Work to be completed =>
A single number is expected: the count of lines in the records below that contain "IMiniSafeCommon".
(Data shown Opens)
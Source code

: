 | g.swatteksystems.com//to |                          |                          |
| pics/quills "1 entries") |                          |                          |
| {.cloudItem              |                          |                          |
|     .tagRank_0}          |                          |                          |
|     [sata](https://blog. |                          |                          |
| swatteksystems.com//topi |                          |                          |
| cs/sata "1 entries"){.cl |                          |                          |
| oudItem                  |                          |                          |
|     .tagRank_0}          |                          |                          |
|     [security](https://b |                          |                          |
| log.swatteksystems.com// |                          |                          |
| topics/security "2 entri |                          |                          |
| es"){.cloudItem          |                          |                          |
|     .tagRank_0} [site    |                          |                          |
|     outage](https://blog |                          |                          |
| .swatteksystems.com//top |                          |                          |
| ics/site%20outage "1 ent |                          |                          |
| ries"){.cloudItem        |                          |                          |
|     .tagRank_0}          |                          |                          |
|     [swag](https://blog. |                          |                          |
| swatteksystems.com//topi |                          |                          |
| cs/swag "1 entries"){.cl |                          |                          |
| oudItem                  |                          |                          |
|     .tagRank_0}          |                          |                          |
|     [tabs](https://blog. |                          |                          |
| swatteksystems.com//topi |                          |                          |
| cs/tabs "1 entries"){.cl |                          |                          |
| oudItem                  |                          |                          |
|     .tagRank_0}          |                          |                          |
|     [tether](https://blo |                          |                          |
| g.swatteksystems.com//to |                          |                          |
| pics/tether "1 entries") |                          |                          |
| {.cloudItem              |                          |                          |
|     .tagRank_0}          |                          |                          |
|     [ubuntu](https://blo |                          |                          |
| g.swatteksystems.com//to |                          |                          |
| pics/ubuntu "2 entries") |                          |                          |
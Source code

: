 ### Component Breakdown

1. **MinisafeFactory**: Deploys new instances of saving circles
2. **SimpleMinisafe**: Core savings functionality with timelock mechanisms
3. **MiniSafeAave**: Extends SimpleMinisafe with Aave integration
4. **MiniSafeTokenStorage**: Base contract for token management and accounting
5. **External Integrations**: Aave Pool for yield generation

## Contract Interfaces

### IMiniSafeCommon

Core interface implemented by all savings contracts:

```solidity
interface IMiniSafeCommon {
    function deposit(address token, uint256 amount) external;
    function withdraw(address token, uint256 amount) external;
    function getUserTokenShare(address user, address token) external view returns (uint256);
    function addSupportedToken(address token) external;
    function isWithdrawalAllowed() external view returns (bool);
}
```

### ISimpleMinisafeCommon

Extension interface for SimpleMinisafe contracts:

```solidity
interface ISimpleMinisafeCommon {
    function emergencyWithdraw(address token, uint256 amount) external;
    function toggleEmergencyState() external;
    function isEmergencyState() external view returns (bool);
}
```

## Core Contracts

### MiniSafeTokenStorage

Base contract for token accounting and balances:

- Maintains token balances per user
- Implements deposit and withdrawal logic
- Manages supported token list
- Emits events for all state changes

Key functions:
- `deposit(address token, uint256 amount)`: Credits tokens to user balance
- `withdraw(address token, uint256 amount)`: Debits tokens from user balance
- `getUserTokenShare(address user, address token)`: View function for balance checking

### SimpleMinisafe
(Data shown Closes)
Exercise output =>
2